No 1º Juízo Criminal do Tribunal de Família e Menores e de Comarca do ..., mediante acusação do Ministério Público, foi julgado em processo comum, perante o tribunal colectivo, o Arguido C… , identificado nos autos.

No âmbito do referido processo, foi, pelos assistentes A… e B…, deduzido Pedido de indemnização civil, contra: - Município do ..., - Câmara Municipal do ..., - D…, Presidente da Câmara Municipal do ..., - E…, Vereador da Câmara Municipal do ..., - E…, Vereador da Câmara Municipal do ..., - F…, Vereador da Câmara Municipal do ..., - G…, Directora do DSIT do Município do ..., - C…, arguido.

A final, foi decidido: a) - Absolver o arguido C… de um crime de homicídio negligente e de outro de infracção negligente de regras de construção, previstos, respectivamente, nos artigos 131º n° 1 e 277° n°1, al. a) e n° 3 do Código Penal; b) Condenar o Município do ...
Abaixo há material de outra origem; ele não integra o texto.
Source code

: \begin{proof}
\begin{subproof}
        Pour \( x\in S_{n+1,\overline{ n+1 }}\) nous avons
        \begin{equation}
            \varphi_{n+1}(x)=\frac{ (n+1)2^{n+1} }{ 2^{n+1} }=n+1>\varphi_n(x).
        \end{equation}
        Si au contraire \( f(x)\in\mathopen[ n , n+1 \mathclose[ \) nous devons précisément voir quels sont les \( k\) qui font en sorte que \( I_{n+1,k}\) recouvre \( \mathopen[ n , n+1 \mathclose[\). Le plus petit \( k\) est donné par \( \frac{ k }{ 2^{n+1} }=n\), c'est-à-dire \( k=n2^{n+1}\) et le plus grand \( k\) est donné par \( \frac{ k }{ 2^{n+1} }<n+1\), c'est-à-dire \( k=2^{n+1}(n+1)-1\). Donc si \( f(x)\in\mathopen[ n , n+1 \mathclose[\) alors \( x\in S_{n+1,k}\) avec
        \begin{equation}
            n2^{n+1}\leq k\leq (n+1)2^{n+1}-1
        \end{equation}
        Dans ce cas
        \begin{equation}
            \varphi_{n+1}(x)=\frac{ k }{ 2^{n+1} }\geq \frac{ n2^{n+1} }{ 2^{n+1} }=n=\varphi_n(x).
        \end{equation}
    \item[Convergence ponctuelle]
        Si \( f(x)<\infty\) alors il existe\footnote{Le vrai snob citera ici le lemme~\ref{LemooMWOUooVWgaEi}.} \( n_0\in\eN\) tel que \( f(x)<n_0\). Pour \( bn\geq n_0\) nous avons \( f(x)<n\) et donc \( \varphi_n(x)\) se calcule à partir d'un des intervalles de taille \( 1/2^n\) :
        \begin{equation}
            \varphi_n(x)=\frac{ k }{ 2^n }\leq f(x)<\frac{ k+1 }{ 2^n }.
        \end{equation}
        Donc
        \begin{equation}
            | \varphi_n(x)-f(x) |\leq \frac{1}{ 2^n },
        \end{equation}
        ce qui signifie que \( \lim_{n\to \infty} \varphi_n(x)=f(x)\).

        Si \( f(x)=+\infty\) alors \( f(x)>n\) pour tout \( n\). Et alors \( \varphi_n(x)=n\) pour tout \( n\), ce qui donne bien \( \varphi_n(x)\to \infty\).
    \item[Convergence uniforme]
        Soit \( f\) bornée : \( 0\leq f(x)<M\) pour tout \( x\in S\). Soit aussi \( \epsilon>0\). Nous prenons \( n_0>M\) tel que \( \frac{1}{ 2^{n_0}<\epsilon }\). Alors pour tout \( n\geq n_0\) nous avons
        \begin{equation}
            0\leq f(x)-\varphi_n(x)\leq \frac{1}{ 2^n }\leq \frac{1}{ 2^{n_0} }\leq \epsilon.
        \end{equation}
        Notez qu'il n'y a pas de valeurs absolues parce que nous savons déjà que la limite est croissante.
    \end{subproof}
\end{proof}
a pagar aos assistentes A… e B…a indemnização global de duzentos e cinquenta mil quinhentos e quarenta e seis euros e quinze cêntimos da qual a quantia de setenta e quatro mil oitocentos e dezanove euros e sessenta e oito cêntimos (74.819,68€) pertence em exclusivo à assistente A…. a quantia de quarenta e nove mil oitocentos e setenta e nove euros e setenta e oito cêntimos (49.879,78€) pertence em exclusivo ao assistente B…, sendo os restantes cento e vinte e cinco mil oitocentos e quarenta e seis euros e sessenta e nove cêntimos (125.864,69€) atribuídos aos assistentes em conjunto; c) Condenar o Município do ...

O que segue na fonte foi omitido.